Time Out says
In its four previous seasons, Nip/Tuck oscillated between incisive brilliance and eye-rolling mediocrity, often within a single episode. Last year’s organ-theft story line made it clear the series would require a radical shake-up in order to stay interesting, and by moving the action from Miami to Los Angeles, creator Ryan Murphy has achieved what was needed and then some.

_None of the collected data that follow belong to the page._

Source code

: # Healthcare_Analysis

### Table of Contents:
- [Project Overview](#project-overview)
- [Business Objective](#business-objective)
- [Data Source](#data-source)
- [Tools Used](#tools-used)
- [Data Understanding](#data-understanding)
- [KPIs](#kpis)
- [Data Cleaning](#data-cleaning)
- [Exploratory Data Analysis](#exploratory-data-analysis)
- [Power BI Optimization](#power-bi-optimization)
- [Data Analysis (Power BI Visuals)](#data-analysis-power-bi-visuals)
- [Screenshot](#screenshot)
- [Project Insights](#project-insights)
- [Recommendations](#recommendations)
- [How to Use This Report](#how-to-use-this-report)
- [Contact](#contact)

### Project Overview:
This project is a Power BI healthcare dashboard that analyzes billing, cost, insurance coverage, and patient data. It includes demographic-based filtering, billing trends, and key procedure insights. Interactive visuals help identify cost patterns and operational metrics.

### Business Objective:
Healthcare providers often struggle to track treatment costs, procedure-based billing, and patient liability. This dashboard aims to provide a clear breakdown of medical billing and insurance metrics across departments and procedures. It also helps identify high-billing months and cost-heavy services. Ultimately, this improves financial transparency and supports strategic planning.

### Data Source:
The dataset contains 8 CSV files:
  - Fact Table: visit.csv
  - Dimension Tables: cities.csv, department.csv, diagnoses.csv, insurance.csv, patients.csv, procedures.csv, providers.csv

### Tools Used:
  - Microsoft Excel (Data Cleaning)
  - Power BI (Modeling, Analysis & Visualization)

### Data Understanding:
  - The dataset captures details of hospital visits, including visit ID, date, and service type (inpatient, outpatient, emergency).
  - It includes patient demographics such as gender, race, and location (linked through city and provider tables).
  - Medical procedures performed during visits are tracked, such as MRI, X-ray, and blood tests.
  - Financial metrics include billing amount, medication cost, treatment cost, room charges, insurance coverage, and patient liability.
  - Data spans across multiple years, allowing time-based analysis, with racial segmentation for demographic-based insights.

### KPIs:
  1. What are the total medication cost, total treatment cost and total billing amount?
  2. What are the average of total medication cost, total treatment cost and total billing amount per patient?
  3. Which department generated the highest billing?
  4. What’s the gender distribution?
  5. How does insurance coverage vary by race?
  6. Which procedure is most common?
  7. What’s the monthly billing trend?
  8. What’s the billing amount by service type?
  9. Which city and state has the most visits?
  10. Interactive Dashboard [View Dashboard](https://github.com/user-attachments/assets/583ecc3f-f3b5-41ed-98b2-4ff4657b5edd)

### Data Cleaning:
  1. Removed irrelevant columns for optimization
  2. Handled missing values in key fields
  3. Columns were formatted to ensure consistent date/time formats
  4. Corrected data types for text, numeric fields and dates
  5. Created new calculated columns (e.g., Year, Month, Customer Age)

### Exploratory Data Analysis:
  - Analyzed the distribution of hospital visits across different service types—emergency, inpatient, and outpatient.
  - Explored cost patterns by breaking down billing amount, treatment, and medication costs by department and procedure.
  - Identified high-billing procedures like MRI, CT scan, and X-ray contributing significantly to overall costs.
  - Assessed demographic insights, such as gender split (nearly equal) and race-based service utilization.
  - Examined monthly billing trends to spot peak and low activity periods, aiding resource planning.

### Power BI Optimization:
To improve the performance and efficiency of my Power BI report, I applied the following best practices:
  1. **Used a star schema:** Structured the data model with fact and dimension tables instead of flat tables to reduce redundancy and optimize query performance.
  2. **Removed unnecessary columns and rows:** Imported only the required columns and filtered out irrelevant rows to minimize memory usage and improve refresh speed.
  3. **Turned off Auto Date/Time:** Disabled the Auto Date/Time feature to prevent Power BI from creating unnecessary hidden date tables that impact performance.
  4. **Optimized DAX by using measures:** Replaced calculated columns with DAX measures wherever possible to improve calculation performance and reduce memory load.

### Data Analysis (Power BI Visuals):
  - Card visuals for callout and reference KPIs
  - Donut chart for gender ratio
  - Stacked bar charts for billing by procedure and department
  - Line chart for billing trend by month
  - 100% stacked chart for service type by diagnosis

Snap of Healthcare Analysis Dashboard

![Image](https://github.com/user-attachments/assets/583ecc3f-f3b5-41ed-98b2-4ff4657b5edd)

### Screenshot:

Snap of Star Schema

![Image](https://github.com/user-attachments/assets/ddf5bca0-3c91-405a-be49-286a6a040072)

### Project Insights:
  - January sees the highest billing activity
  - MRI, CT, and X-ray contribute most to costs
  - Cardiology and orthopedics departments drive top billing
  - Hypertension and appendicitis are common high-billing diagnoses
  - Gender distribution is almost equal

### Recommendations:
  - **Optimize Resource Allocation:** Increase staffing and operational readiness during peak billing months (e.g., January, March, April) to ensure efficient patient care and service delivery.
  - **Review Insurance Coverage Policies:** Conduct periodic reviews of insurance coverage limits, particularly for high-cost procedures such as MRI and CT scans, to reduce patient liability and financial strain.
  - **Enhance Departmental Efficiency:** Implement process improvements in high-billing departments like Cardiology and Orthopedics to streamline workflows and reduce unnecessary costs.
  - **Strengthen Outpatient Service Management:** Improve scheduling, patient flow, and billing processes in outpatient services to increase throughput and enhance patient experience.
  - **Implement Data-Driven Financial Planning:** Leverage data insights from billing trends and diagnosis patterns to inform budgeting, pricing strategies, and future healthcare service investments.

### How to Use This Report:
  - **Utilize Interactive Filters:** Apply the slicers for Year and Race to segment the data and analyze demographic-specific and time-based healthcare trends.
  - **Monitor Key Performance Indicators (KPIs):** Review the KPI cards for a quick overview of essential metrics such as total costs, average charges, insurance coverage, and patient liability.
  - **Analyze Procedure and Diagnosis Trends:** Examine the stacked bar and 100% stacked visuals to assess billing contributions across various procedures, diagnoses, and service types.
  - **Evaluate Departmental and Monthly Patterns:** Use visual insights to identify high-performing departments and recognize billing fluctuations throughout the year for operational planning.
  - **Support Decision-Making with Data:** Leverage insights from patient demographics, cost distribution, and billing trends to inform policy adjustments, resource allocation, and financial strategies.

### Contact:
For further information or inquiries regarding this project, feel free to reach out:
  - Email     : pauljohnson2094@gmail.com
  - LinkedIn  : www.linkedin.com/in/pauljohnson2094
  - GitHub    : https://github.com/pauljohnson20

Once Miami’s top cosmetic surgeons, Dr. Christian Troy (Julian McMahon) and Dr. Sean McNamara (Dylan Walsh) are hicks from the sticks in L.A., where rival practices are outnumbered only by Starbucks outlets (“I feel like I’m selling semen in a whorehouse,” Christian grumbles). The lads soon sign on with an elite publicist (Lauren Hutton) who lands them a gig consulting on a TV series, which Murphy uses to satirize Grey’s Anatomy as well as Nip/Tuck itself. As a result of the job, the heretofore meek Sean morphs into the alpha of the pair, while Christian, traditionally the stud, succumbs to insecurity. The series has always been at its best when the openly gay Murphy uses Christian as a means of exploring the psyche of straight men, and giving the doctor a midlife crisis helps take the focus off the increasingly outlandish procedures du jour, putting the characters front and center once again. L.A. is hardly an original backdrop for a TV series, but showing the town through the eyes of outsiders provides a vivid sense of its seaminess that’s missing from many SoCal dramas. The first two episodes are loaded with well-cast guests (including Oliver Platt, Bradley Cooper, Daphne Zuniga and Paula Marshall) who effortlessly adapt to the series’s hard-to-nail blend of comedy, soap opera and psychodrama. After a lumpy fourth season, Nip/Tuck is finally fun again, and it’s been too easy to forget just how entertaining it can be.